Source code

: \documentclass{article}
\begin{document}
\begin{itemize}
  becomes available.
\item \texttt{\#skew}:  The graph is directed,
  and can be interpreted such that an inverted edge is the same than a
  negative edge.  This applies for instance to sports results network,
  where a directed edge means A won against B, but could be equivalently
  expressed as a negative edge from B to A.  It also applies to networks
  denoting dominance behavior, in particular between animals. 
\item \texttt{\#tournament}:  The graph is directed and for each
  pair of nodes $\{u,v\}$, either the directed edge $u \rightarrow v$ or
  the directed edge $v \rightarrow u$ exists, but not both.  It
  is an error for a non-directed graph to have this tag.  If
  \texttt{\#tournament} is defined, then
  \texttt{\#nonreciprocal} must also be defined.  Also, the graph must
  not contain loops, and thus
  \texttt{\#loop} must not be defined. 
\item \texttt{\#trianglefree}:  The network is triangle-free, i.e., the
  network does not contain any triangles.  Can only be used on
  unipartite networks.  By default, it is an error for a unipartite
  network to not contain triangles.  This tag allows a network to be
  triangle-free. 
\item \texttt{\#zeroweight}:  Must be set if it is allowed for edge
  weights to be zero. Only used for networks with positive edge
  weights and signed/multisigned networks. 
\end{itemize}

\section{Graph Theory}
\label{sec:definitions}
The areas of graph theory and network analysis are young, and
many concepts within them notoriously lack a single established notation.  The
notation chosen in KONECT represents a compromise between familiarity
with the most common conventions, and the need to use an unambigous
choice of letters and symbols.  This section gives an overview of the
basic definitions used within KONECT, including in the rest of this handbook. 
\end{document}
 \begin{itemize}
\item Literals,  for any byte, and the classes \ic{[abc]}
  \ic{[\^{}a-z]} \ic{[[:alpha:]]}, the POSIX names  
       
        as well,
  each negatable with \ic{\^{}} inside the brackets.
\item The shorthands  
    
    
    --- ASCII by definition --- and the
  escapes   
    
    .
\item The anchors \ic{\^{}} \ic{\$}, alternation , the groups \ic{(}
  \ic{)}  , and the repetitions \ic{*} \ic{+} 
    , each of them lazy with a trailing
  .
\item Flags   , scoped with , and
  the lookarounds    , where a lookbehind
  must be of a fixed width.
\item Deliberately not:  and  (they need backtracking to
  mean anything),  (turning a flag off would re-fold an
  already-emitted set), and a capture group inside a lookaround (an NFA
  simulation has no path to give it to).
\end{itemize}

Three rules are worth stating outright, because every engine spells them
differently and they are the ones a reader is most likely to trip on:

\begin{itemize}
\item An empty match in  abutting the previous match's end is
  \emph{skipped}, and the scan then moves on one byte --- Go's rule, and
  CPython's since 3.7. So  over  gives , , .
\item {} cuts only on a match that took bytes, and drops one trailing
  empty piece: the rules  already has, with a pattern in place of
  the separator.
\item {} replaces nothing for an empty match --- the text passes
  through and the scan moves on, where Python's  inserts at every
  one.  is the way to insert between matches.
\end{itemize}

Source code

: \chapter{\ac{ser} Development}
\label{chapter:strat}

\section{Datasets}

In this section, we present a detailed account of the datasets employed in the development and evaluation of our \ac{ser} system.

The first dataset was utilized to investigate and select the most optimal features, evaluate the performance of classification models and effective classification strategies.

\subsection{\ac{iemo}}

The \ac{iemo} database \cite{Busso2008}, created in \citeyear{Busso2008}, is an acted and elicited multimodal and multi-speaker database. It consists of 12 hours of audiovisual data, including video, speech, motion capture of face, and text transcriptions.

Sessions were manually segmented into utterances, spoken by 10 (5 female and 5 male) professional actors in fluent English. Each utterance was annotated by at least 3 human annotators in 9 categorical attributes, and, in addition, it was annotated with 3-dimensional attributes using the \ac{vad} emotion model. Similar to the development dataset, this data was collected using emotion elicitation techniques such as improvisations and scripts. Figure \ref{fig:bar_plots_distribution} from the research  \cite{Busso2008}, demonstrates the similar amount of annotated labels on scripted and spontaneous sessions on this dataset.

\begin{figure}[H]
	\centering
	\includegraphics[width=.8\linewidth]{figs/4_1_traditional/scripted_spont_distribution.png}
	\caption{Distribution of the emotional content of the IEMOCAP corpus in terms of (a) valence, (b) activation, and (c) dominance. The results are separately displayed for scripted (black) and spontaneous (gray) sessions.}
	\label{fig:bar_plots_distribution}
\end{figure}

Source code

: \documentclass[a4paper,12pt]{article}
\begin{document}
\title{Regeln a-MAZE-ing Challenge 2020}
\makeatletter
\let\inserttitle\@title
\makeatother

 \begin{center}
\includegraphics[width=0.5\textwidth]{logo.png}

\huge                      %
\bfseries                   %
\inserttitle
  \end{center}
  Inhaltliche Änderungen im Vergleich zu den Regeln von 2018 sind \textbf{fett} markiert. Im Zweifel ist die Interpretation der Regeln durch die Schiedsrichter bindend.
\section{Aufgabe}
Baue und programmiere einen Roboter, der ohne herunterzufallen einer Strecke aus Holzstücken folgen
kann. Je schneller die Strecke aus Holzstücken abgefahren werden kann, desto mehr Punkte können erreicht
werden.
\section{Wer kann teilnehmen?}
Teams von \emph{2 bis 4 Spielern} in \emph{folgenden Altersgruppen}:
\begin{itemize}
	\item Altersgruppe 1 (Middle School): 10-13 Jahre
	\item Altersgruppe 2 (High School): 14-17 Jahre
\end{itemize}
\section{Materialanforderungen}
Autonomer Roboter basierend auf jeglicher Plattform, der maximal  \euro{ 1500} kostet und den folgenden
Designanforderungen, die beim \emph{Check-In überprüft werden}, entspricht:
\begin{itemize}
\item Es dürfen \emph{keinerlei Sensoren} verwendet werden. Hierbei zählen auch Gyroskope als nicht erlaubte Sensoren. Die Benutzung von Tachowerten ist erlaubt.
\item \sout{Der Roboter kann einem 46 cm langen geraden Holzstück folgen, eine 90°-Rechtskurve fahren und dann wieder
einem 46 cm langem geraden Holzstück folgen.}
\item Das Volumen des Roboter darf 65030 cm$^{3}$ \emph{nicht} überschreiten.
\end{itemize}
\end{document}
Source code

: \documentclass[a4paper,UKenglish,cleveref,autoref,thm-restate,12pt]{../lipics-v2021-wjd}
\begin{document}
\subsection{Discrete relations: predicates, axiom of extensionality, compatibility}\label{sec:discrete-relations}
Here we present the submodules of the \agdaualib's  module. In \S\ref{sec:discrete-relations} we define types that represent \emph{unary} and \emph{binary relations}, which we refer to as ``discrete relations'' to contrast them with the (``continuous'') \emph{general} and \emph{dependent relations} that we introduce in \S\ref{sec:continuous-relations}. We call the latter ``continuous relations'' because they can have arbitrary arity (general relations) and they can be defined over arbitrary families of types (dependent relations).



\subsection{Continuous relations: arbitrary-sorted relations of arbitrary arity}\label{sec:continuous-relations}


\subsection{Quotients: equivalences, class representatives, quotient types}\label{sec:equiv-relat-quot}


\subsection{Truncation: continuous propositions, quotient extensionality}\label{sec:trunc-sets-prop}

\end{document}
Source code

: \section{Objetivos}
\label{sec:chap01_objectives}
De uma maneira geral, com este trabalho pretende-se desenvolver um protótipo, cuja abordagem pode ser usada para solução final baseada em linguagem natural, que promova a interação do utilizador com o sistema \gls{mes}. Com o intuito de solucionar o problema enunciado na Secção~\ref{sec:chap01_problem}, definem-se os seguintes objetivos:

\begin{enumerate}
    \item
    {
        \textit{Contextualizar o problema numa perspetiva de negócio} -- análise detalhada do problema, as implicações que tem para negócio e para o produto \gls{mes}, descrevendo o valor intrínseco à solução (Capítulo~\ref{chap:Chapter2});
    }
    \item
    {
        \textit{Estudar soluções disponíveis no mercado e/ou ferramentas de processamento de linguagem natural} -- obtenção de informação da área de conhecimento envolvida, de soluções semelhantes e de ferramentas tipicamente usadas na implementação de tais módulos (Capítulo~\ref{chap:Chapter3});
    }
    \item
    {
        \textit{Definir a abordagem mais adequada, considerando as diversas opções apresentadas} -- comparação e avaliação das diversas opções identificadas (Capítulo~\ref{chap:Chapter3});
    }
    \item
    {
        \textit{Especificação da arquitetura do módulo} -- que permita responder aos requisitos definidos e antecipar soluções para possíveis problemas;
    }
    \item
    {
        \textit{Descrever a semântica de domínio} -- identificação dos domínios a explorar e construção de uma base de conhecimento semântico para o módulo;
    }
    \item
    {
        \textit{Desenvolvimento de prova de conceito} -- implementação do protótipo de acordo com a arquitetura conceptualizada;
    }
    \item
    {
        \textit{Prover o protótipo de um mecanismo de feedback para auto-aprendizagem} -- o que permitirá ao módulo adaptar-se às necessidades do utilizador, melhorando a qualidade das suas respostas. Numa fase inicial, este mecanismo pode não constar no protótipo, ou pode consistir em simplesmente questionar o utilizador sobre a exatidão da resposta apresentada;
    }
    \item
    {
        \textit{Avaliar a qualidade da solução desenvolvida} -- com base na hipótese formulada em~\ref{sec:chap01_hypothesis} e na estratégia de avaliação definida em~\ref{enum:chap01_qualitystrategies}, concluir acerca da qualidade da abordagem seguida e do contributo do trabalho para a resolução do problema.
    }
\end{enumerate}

Task requirements. From the first line of the entries above to the line with "This applies for", please return every line exactly, keeping both ends.

Response to the exercise.
Source code

: \documentclass{article}
\begin{document}
\begin{itemize}
  becomes available.
\item \texttt{\#skew}:  The graph is directed,
  and can be interpreted such that an inverted edge is the same than a
  negative edge.  This applies for instance to sports results network,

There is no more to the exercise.